→ **ABOUT THIS TASK**
Restate the following data in its entirety, word for word and without images.

Data records
================

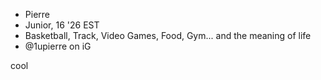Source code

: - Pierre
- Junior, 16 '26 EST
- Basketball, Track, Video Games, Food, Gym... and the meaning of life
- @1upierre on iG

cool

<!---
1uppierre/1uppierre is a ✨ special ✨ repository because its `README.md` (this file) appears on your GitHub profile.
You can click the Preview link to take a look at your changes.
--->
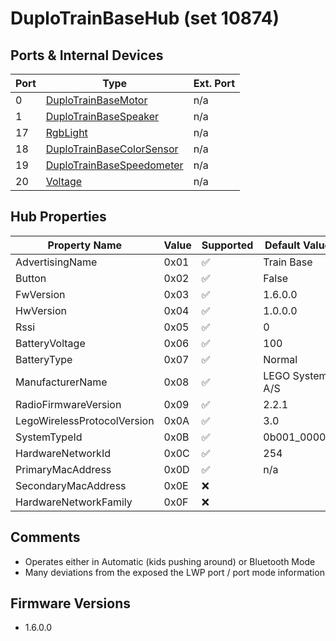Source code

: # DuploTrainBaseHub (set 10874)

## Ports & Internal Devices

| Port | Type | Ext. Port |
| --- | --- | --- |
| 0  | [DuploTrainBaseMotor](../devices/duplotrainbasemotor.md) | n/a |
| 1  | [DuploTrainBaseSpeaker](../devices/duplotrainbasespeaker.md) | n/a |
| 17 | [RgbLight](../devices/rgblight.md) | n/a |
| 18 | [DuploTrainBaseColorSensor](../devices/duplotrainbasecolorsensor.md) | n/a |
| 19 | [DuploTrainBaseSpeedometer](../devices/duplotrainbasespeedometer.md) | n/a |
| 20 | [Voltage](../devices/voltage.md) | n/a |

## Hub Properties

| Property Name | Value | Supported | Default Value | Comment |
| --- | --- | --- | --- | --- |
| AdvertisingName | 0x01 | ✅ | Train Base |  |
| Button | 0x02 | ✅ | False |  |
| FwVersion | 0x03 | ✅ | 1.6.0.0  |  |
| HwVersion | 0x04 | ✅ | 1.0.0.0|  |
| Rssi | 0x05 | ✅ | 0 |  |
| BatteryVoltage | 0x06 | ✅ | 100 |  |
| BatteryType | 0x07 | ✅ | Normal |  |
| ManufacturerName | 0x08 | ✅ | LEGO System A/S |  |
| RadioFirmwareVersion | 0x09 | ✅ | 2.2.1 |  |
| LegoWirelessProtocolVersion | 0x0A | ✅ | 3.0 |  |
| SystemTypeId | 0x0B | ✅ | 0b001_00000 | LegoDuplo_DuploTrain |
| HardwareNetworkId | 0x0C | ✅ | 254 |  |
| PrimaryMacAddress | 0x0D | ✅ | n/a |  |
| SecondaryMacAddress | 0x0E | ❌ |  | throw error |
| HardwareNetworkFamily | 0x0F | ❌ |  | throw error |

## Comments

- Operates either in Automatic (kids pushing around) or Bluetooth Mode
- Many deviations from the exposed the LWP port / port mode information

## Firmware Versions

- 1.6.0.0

================

→ **ANSWER BOX**
Source code

: - Pierre
- Junior, 16 '26 EST
- Basketball, Track, Video Games, Food, Gym... and the meaning of life
- @1upierre on iG

cool

<!---
1uppierre/1uppierre is a ✨ special ✨ repository because its `README.md` (this file) appears on your GitHub profile.
You can click the Preview link to take a look at your changes.
--->
Source code

: # DuploTrainBaseHub (set 10874)

## Ports & Internal Devices

| Port | Type | Ext. Port |
| --- | --- | --- |
| 0  | [DuploTrainBaseMotor](../devices/duplotrainbasemotor.md) | n/a |
| 1  | [DuploTrainBaseSpeaker](../devices/duplotrainbasespeaker.md) | n/a |
| 17 | [RgbLight](../devices/rgblight.md) | n/a |
| 18 | [DuploTrainBaseColorSensor](../devices/duplotrainbasecolorsensor.md) | n/a |
| 19 | [DuploTrainBaseSpeedometer](../devices/duplotrainbasespeedometer.md) | n/a |
| 20 | [Voltage](../devices/voltage.md) | n/a |

## Hub Properties

| Property Name | Value | Supported | Default Value | Comment |
| --- | --- | --- | --- | --- |
| AdvertisingName | 0x01 | ✅ | Train Base |  |
| Button | 0x02 | ✅ | False |  |
| FwVersion | 0x03 | ✅ | 1.6.0.0  |  |
| HwVersion | 0x04 | ✅ | 1.0.0.0|  |
| Rssi | 0x05 | ✅ | 0 |  |
| BatteryVoltage | 0x06 | ✅ | 100 |  |
| BatteryType | 0x07 | ✅ | Normal |  |
| ManufacturerName | 0x08 | ✅ | LEGO System A/S |  |
| RadioFirmwareVersion | 0x09 | ✅ | 2.2.1 |  |
| LegoWirelessProtocolVersion | 0x0A | ✅ | 3.0 |  |
| SystemTypeId | 0x0B | ✅ | 0b001_00000 | LegoDuplo_DuploTrain |
| HardwareNetworkId | 0x0C | ✅ | 254 |  |
| PrimaryMacAddress | 0x0D | ✅ | n/a |  |
| SecondaryMacAddress | 0x0E | ❌ |  | throw error |
| HardwareNetworkFamily | 0x0F | ❌ |  | throw error |

## Comments

- Operates either in Automatic (kids pushing around) or Bluetooth Mode
- Many deviations from the exposed the LWP port / port mode information

## Firmware Versions

- 1.6.0.0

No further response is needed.